Here's the deal: Don’t get stuck on one movement pattern. Early in my career, I thought finding the right movement (say, extension) meant sticking with it forever. Big mistake. Injuries evolve, and what worked in the beginning might stop working—or even make things worse—later on.
Don’t Overcomplicate. Hit the Low-Hanging Fruit First.
This is where a lot of therapists mess up. They rush into fancy exercises—hip hikes, farmers carries, lumbar strengthening—before the basics are dialed in. My advice?
Nail the low-hanging fruit.
Then start building complexity.
Throwing too much at a patient too soon? You’ll never know what’s helping or what’s making things worse. Rehab is about controlled progression. You have to pull the right levers at the right time to get meaningful results. If you load too fast—let’s say someone maxes out at a 50 lb deadlift during PT, then jumps straight to 350 lb outside the clinic—that’s a recipe for disaster.
At HIDEF, we focus on gradual exposure to loads. If a patient used to deadlift 400 lbs, getting them back to that weight isn’t about throwing them under a bar on day one. It’s about scaling their progress so they can safely work their way back.
Treating the Person, Not the Pain
Physical therapy isn’t just about anatomy and biomechanics—it’s about meeting people where they are. Some days, a patient can crush 50 lbs on leg extensions. Other days, stairs might set them back. Your plan needs to reflect that. Adaptability is the name of the game.
This is where we separate physical therapists from personal trainers. Every session is a new data point.
If today’s movement didn’t work, cool. We shift gears and try something else.
If the exercises we prescribed caused more pain, I’m not afraid to admit, “We went the wrong way,” and adjust the course.
That’s the art of PT—understanding when to pivot.
The Problem with Graduating Too Early
One of the biggest pitfalls I see? Clinics discharging patients too soon. They think, “Great, the patient’s not in pain anymore. We’re done!”
No. The real work starts when pain is gone. If someone’s goal is to get back to deadlifting 400 lbs, stopping at 50 lbs in the clinic is nowhere near enough. At HIDEF, we keep patients longer to bridge that gap between where they are and where they need to be. If we don’t, they’re more likely to re-injure themselves. The best predictor of future injury is past injury.

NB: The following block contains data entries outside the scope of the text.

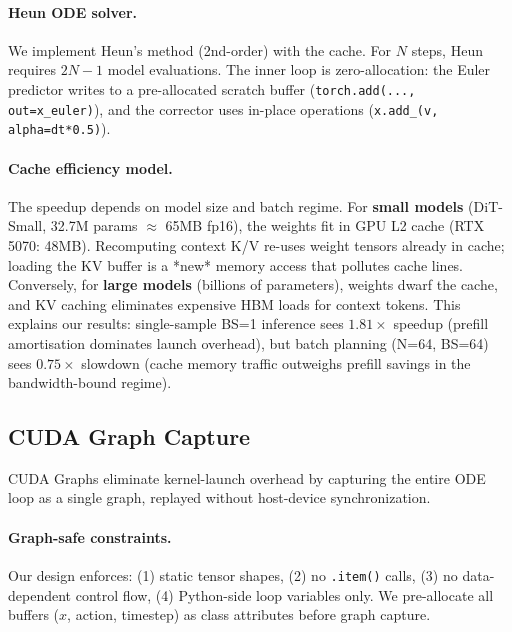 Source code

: \documentclass[letterpaper,twocolumn,10pt]{article}
\begin{document}
\paragraph{Heun ODE solver.}
We implement Heun's method (2nd-order) with the cache.  For $N$ steps,
Heun requires $2N-1$ model evaluations.  The inner loop is zero-allocation:
the Euler predictor writes to a pre-allocated scratch buffer
(\texttt{torch.add(..., out=x\_euler)}), and the corrector uses in-place
operations (\texttt{x.add\_(v, alpha=dt*0.5)}).

\paragraph{Cache efficiency model.}
The speedup depends on model size and batch regime.  For
\textbf{small models} (DiT-Small, 32.7M params $\approx$ 65MB fp16), the
weights fit in GPU L2 cache (RTX 5070: 48MB).  Recomputing context K/V
re-uses weight tensors already in cache; loading the KV buffer is a
*new* memory access that pollutes cache lines.  Conversely, for
\textbf{large models} (billions of parameters), weights dwarf the cache,
and KV caching eliminates expensive HBM loads for context tokens.  This
explains our results: single-sample BS=1 inference sees $1.81\times$
speedup (prefill amortisation dominates launch overhead), but batch
planning (N=64, BS=64) sees $0.75\times$ slowdown (cache memory traffic
outweighs prefill savings in the bandwidth-bound regime).

\subsection{CUDA Graph Capture}

CUDA Graphs eliminate kernel-launch overhead by capturing the entire ODE
loop as a single graph, replayed without host-device synchronization.

\paragraph{Graph-safe constraints.}
Our design enforces: (1) static tensor shapes, (2) no \texttt{.item()}
calls, (3) no data-dependent control flow, (4) Python-side loop
variables only.  We pre-allocate all buffers ($x$, action, timestep) as
class attributes before graph capture.
\end{document}
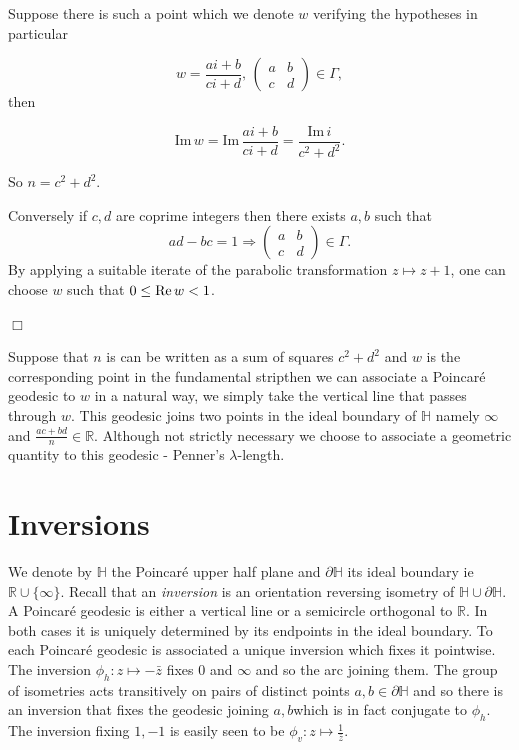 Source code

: \documentclass[12pt,a4paper]{amsart}
\def\rh{\phi_h}
\def\rv{\phi_v}
\def\dHH{\partial \mathbb{H}}
\def\im{\mathrm{Im}\,}
\begin{document}
\proof  Suppose there is such a point which we denote  $w$
verifying the hypotheses in particular

$$w = \frac{ai + b}{ci + d},\, \begin{pmatrix} a&b\\c&d
\end{pmatrix} \in \Gamma,$$
then

$$\im w = \im  \frac{ai +b}{ci+d } = \frac{\im i} {c^2 + d^2}.$$

So $n = c^2 + d^2$.

Conversely if $c,d$ are coprime integers 
 then there exists $a,b$ such that
 $$ad - bc = 1 \Rightarrow  
 \begin{pmatrix}
 a & b \\
 c & d
 \end{pmatrix} \in \Gamma.
$$
By applying a suitable iterate of the parabolic transformation 
$z \mapsto z + 1$,
one can choose $w$ such that $0 \leq \text{Re\,} w < 1$.

\hfill $\Box$

Suppose that $n$ is can be written as a sum of squares $c^2 +d^2$
and $w$ is the corresponding point in the fundamental stripthen we
can associate a Poincaré geodesic to $w$ in a natural way, 
we simply take the vertical line that passes through $w$.
This geodesic joins two points in the ideal boundary of $\mathbb{H}$
namely $\infty$ and $\frac{ac + bd}{n}\in \mathbb{R}$.
Although not strictly necessary we choose to associate a geometric
quantity to this geodesic - Penner's $\lambda$-length.



\section{Inversions}

We denote by $\mathbb{H}$ the Poincaré upper half plane and $\dHH$
its ideal boundary ie $\mathbb{R}\cup \{\infty\}$.
Recall that an \textit{inversion} is an orientation reversing
isometry of $\mathbb{H}\cup \dHH$. 
A Poincaré geodesic is either a vertical line or a semicircle
orthogonal to $\mathbb{R}$.
In both cases it is uniquely determined by its endpoints in the
ideal boundary.
To each Poincaré geodesic is associated a unique inversion which fixes it pointwise. 
The inversion
$\rh: z\mapsto -\bar{z}$ fixes $0$ and $\infty$ 
and so the arc joining them.
The group of isometries acts transitively on pairs of distinct
points $a,b \in \partial \mathbb{H}$ and so
there is an inversion that fixes the geodesic joining $a,b$which is
in fact conjugate to $\rh$.
The inversion fixing $1,-1$ is easily seen to be
$\rv:z\mapsto \frac{1}{\bar{z}}$. 
\end{document}
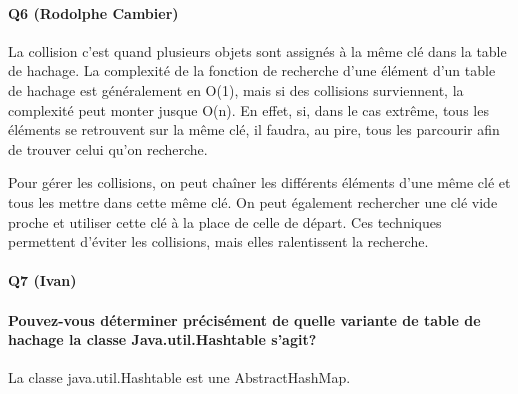 \documentclass[a4paper]{article}
\begin{document}
\paragraph{Q6 (Rodolphe Cambier)}
La collision c'est quand plusieurs objets sont assignés à la même clé dans la table de hachage. La complexité de la fonction de recherche d'une élément d'un table de hachage est généralement en O(1), mais si des collisions surviennent, la complexité peut monter jusque O(n). En effet, si, dans le cas extrême, tous les éléments se retrouvent sur la même clé, il faudra, au pire, tous les parcourir afin de trouver celui qu'on recherche. 

Pour gérer les collisions, on peut chaîner les différents éléments d'une même clé et tous les mettre dans cette même clé.
On peut également rechercher une clé vide proche et utiliser cette clé à la place de celle de départ. Ces techniques permettent d'éviter les collisions, mais elles ralentissent la recherche.

\paragraph{Q7 (Ivan)}

\paragraph*{Pouvez-vous déterminer précisément de quelle variante de table de hachage la classe Java.util.Hashtable s'agit?}

La classe java.util.Hashtable est une AbstractHashMap. 
\end{document}
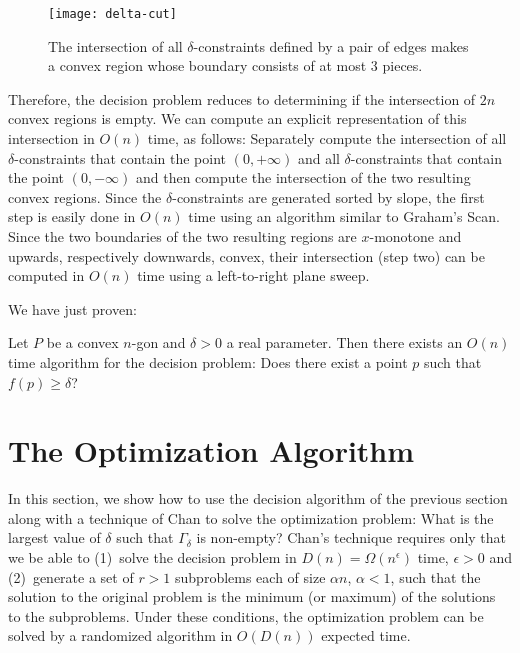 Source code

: \documentclass{ws-ijcga}
\begin{document}
\begin{figure}[b]
\begin{center}\texttt{[image: delta-cut]}\end{center}
\caption{The intersection of all $\delta$-constraints defined by a
pair of edges makes a convex region whose boundary consists of at
most 3 pieces.}
\end{figure}

Therefore, the decision problem reduces to determining if the
intersection of $2n$ convex regions is empty.  We can compute an
explicit representation of this intersection in $O(n)$ time, as
follows: Separately compute the intersection of all
$\delta$-constraints that contain the point $(0,+\infty)$ and all
$\delta$-constraints that contain the point $(0,-\infty)$ and then
compute the intersection of the two resulting convex regions.  Since
the $\delta$-constraints are generated sorted by slope, the first step
is easily done in $O(n)$ time using an algorithm similar to Graham's
Scan.\cite{a79,g72}  Since the two boundaries of the two resulting
regions are $x$-monotone and upwards, respectively downwards, convex,
their intersection (step two) can be computed in $O(n)$ time using a
left-to-right plane sweep.\cite{bo79}

We have just proven:

\begin{theorem}
Let $P$ be a convex $n$-gon and $\delta>0$ a real parameter.  Then
there exists an $O(n)$ time algorithm for the decision problem: Does
there exist a point $p$ such that $f(p)\ge\delta$?
\end{theorem}

\section{The Optimization Algorithm}

In this section, we show how to use the decision algorithm of the
previous section along with a technique of Chan\cite{c99} to solve the
optimization problem: What is the largest value of $\delta$ such that
$\Gamma_\delta$ is non-empty?  Chan's technique requires only that we
be able to (1)~solve the decision problem in $D(n)=\Omega(n^\epsilon)$
time, $\epsilon>0$ and (2)~generate a set of $r>1$ subproblems each of
size $\alpha n$, $\alpha <1$, such that the solution to the original
problem is the minimum (or maximum) of the solutions to the
subproblems.  Under these conditions, the optimization problem can be
solved by a randomized algorithm in $O(D(n))$ expected time.
\end{document}
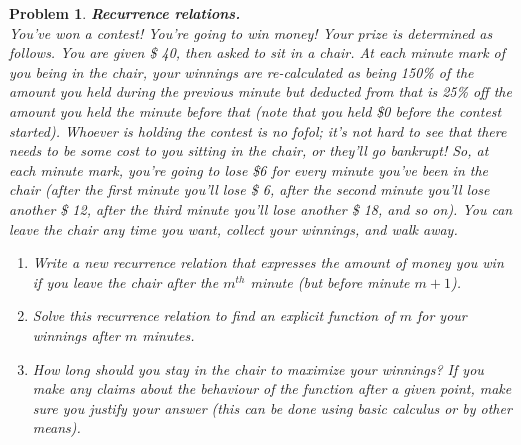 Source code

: \documentclass{article}
\newtheorem{problem}{Problem}
\theoremstyle{definition}
\begin{document}
\begin{problem}\textbf{Recurrence relations.}\\
You've won a contest! You're going to win money! Your prize is determined as follows. You are given \$ 40, then asked to sit in a chair. At each minute mark of you being in the chair, your winnings are re-calculated as being 150\% of the amount you held during the previous minute but deducted from that is 25\% off the amount you held the minute before that (note that you held \$0 before the contest started). Whoever is holding the contest is no fofol; it's not hard to see that there needs to be some cost to you sitting in the chair, or they'll go bankrupt! So, at each minute mark, you're going to lose \$6 for every minute you've been in the chair (after the first minute you'll lose \$ 6, after the second minute you'll lose another \$ 12, after the third minute you'll lose another \$ 18, and so on). You can leave the chair any time you want, collect your winnings, and walk away.
\begin{enumerate}[label = \alph*)]
    \item Write a new recurrence relation that expresses the amount of money you win if you leave the chair after the $m^{th}$ minute (but before minute $m+1$).
    
    \item Solve this recurrence relation to find an explicit function of $m$ for your winnings after $m$ minutes.
    
    \item How long should you stay in the chair to maximize your winnings? If you make any claims about the behaviour of the function after a given point, make sure you justify your answer (this can be done using basic calculus or by other means).
\end{enumerate}
\end{problem}
\end{document}

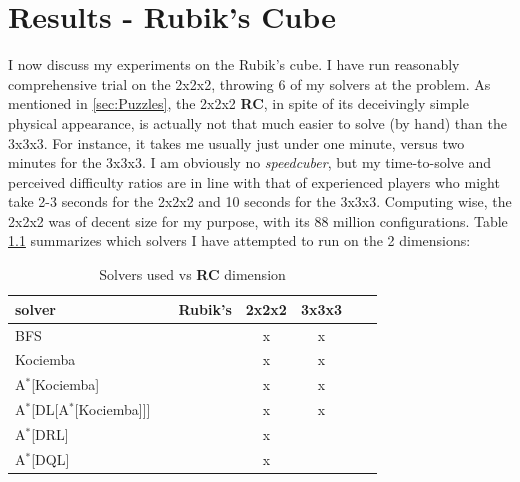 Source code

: 
\chapter{Results - Rubik's Cube} %

\label{sec:ResRubiks} %


I now discuss my experiments on the Rubik's cube. I have run reasonably comprehensive trial on the 2x2x2, throwing 6 of my solvers at the problem. As mentioned in \ref{sec:Puzzles}, the 2x2x2 \textbf{RC}, in spite of its deceivingly simple physical appearance, is actually not that much easier to solve (by hand) than the 3x3x3. For instance, it takes me usually just under one minute, versus two minutes for the 3x3x3. I am obviously no \textit{speedcuber}, but my time-to-solve and perceived difficulty ratios are in line with that of experienced players who might take 2-3 seconds for the 2x2x2 and 10 seconds for the 3x3x3. Computing wise, the 2x2x2 was of decent size for my purpose, with its 88 million configurations. Table \ref{tab:gridRC} summarizes which solvers I have attempted to run on the 2 dimensions:

\begin{table}[H]
\begin{center}
\begin{tabular}{l*{5}{c}r}
\hline
\textbf{solver}      & & \textbf{Rubik's} & \textbf{2x2x2} & \textbf{3x3x3} \\
\hline
BFS   &   &        &  x  &  x  \\
\hline
Kociemba   &   &      &  x  &  x  \\
\hline
A$^{*}$[Kociemba]  &   &  &  x  &  x  \\
\hline
A$^{*}$[DL[A$^{*}$[Kociemba]]]  &   &  &  x  &  x  \\
\hline
A$^{*}$[DRL]  &   &  &  x  &  \\
\hline
A$^{*}$[DQL]  &   &  &  x  &  \\
\hline
\end{tabular}
\caption{\label{tab:gridRC} Solvers used vs \textbf{RC} dimension}
\end{center}
\end{table}








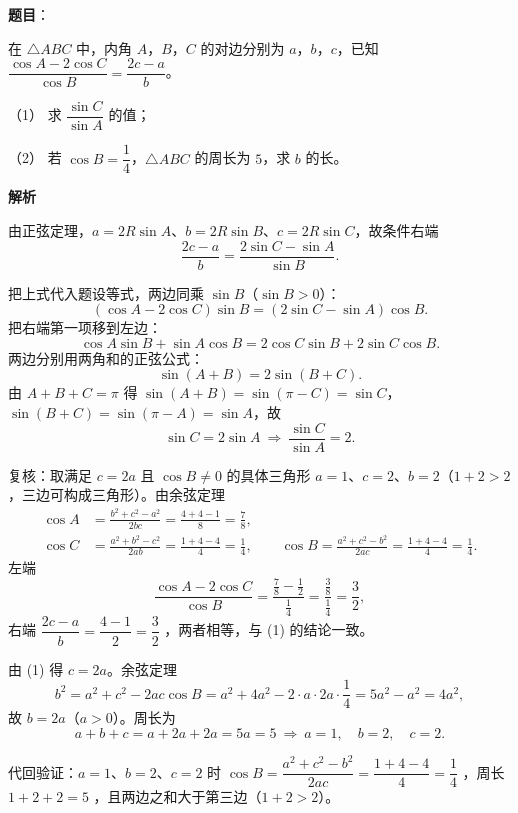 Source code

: \begin{answer}

\textbf{题目}：

在 $\triangle ABC$ 中，内角 $A$，$B$，$C$ 的对边分别为 $a$，$b$，$c$，已知 $\dfrac{\cos A-2\cos C}{\cos B}=\dfrac{2c-a}{b}$。

（1） 求 $\dfrac{\sin C}{\sin A}$ 的值；

（2） 若 $\cos B=\dfrac14$，$\triangle ABC$ 的周长为 $5$，求 $b$ 的长。

\textbf{解析}

由正弦定理，$a=2R\sin A$、$b=2R\sin B$、$c=2R\sin C$，故条件右端
\nopagebreak[4]
\[
\frac{2c-a}{b}=\frac{2\sin C-\sin A}{\sin B}.
\]


把上式代入题设等式，两边同乘 $\sin B$（$\sin B>0$）：
\nopagebreak[4]
\[
(\cos A-2\cos C)\sin B=(2\sin C-\sin A)\cos B.
\]
把右端第一项移到左边：
\nopagebreak[4]
\[
\cos A\sin B+\sin A\cos B=2\cos C\sin B+2\sin C\cos B.
\]
两边分别用两角和的正弦公式：
\nopagebreak[4]
\[
\sin(A+B)=2\sin(B+C).
\]
由 $A+B+C=\pi$ 得 $\sin(A+B)=\sin(\pi-C)=\sin C$，$\sin(B+C)=\sin(\pi-A)=\sin A$，故
\nopagebreak[4]
\[
\sin C=2\sin A\ \Longrightarrow\ \frac{\sin C}{\sin A}=2.
\]

复核：取满足 $c=2a$ 且 $\cos B\neq0$ 的具体三角形 $a=1$、$c=2$、$b=2$（$1+2>2$，三边可构成三角形）。由余弦定理
\nopagebreak[4]
\[
\begin{aligned}
\cos A&=\frac{b^2+c^2-a^2}{2bc}=\frac{4+4-1}{8}=\frac78,\\
\cos C&=\frac{a^2+b^2-c^2}{2ab}=\frac{1+4-4}{4}=\frac14,\qquad
\cos B=\frac{a^2+c^2-b^2}{2ac}=\frac{1+4-4}{4}=\frac14.
\end{aligned}
\]
左端
\nopagebreak[4]
\[
\frac{\cos A-2\cos C}{\cos B}=\frac{\frac78-\frac12}{\frac14}=\frac{\frac38}{\frac14}=\frac32,
\]
右端 $\dfrac{2c-a}{b}=\dfrac{4-1}{2}=\dfrac32$ ，两者相等，与 (1) 的结论一致。


由 (1) 得 $c=2a$。余弦定理
\nopagebreak[4]
\[
b^2=a^2+c^2-2ac\cos B=a^2+4a^2-2\cdot a\cdot2a\cdot\frac14=5a^2-a^2=4a^2,
\]
故 $b=2a$（$a>0$）。周长为
\nopagebreak[4]
\[
a+b+c=a+2a+2a=5a=5\ \Longrightarrow\ a=1,\quad b=2,\quad c=2.
\]

代回验证：$a=1$、$b=2$、$c=2$ 时 $\cos B=\dfrac{a^2+c^2-b^2}{2ac}=\dfrac{1+4-4}{4}=\dfrac14$ ，周长 $1+2+2=5$ ，且两边之和大于第三边（$1+2>2$）。



\end{answer}
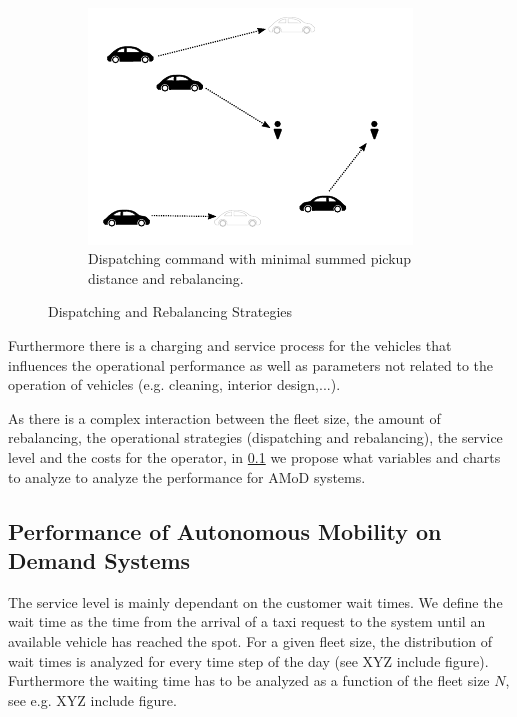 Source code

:\begin{figure}[h]
\begin{subfigure}[b]{0.3\textwidth}
    \end{subfigure}
    ~ %
    \begin{subfigure}[b]{0.3\textwidth}
        \includegraphics[width=\textwidth]{figures/RebalancingRedispatching3}
        \caption{Dispatching command with minimal summed pickup distance and rebalancing.}
        \label{fig:dispatch-optreb}
    \end{subfigure}
    \caption{Dispatching and Rebalancing Strategies}\label{fig:animals}
\end{figure}


Furthermore there is a charging and service process for the vehicles that influences the operational performance as well as parameters not related to the operation of vehicles (e.g. cleaning, interior design,...).

As there is a complex interaction between the fleet size, the amount of rebalancing, the operational strategies (dispatching and rebalancing), the service level and the costs for the operator, in \ref{subsec:performancemeasures} we propose what variables and charts to analyze to analyze the performance for AMoD systems.



\subsection{Performance of Autonomous Mobility on Demand Systems}
\label{subsec:performancemeasures}

The service level is mainly dependant on the customer wait times. We define the wait time as the time from the arrival of a taxi request to the system until an available vehicle has reached the spot. For a given fleet size, the distribution of wait times is analyzed for every time step of the day (see XYZ include figure). Furthermore the waiting time has to be analyzed as a function of the fleet size $N$, see e.g. XYZ include figure.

Final Thoughts: Progress Is Everything
Everything we do at HIDEF comes back to progressive overload—a principle borrowed from strength and conditioning. Whether it’s back pain or knee rehab, the question is the same: What’s the highest safe entry point for this person? Once we find it, we build from there, tracking every detail.
I document every session:
What weight did we use?
What was their RPE (Rate of Perceived Exertion)?
Did the exercise cause pain?
This helps me identify what’s working and what’s not. It also allows me to show progress in a tangible way. If a patient hit 100 lbs at an RPE of 7 two weeks ago, and now it’s a 4? That’s progress.
Rehab Is Both Science and Art
Injuries aren’t one-size-fits-all. Two therapists might treat the same back injury differently—and both might be right. That’s the beauty of this profession. It’s about choosing the most logical path forward based on the patient’s response, then adjusting as needed.
So if you’re a PT, personal trainer, or even just someone dealing with back pain—my message to you is this: Don’t be afraid to load. Don’t overcomplicate things. Adapt every step of the way. And, above all, track your progress.